• [Input material]
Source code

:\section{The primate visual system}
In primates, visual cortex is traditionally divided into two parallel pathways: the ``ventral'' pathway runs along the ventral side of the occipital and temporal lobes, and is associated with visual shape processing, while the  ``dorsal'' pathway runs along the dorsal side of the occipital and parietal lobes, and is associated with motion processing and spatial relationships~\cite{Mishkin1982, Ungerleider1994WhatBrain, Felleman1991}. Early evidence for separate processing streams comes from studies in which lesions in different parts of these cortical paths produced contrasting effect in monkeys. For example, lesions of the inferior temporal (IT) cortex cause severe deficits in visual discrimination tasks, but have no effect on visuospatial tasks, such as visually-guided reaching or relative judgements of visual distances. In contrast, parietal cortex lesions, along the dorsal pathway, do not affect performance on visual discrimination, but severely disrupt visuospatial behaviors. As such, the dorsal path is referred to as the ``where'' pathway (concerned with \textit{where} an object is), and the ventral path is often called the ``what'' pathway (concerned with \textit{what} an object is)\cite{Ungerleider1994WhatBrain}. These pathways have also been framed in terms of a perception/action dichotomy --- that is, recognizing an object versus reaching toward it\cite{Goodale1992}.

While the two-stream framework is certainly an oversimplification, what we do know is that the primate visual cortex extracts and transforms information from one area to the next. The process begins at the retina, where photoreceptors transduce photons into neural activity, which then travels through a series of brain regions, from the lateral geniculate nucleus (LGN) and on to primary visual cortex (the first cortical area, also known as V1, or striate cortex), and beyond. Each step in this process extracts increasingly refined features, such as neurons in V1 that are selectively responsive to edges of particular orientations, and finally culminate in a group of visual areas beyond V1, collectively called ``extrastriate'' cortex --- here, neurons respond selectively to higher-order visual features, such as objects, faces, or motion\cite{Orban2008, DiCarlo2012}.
==
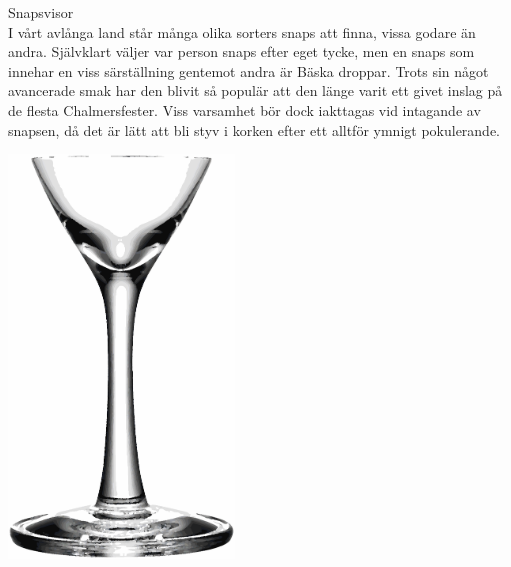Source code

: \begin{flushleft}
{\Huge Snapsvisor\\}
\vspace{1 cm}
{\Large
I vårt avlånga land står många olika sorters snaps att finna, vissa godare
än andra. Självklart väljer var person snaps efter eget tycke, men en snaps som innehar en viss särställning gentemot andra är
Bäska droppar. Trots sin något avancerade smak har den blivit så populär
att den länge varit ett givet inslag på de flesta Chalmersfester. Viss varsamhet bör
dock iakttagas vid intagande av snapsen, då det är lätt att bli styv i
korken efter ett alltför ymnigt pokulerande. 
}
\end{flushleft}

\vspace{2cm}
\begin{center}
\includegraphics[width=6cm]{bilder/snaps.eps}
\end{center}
==
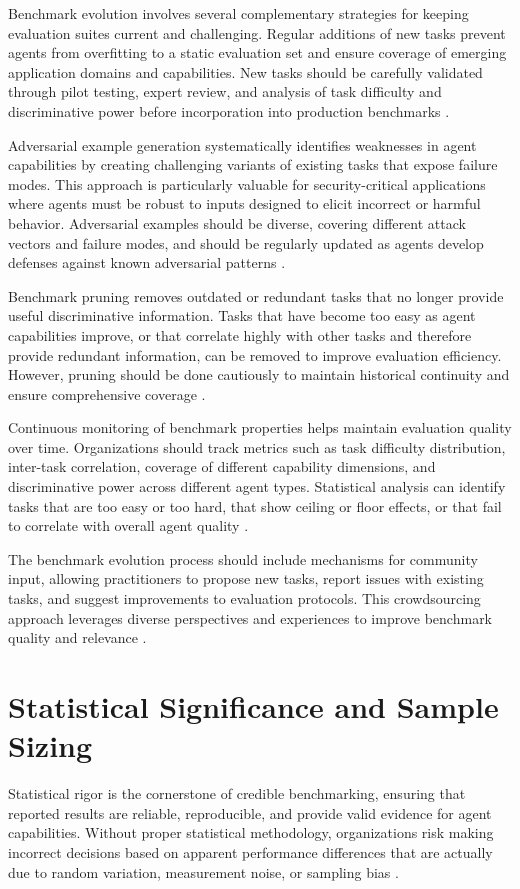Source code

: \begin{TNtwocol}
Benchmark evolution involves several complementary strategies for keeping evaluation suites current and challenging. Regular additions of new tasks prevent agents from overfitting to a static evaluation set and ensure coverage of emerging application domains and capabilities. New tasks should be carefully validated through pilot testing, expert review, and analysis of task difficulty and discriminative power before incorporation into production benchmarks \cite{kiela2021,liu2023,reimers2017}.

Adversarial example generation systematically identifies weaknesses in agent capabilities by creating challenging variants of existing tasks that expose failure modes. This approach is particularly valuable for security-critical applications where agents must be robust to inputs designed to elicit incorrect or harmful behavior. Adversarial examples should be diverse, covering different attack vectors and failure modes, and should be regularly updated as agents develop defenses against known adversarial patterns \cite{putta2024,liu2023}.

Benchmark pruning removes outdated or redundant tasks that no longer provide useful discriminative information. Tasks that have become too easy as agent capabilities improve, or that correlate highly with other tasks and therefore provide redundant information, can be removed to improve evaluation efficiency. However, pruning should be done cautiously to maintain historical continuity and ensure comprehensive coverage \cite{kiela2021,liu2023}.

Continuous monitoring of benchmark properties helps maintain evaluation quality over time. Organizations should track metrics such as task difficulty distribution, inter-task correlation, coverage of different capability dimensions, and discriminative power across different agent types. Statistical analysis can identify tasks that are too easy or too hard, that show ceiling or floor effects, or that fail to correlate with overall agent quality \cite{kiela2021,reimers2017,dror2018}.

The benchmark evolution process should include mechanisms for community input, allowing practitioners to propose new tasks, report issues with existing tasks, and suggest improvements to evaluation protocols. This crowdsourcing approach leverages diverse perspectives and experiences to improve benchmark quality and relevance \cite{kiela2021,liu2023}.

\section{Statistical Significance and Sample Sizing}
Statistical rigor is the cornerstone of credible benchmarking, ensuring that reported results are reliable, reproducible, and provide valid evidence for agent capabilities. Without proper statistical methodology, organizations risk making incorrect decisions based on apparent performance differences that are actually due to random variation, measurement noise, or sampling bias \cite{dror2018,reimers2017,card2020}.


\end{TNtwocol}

• [What you are asked to do] In this listing, how many lines contain "efter"? Give the number without explanation.

• [Your response] 2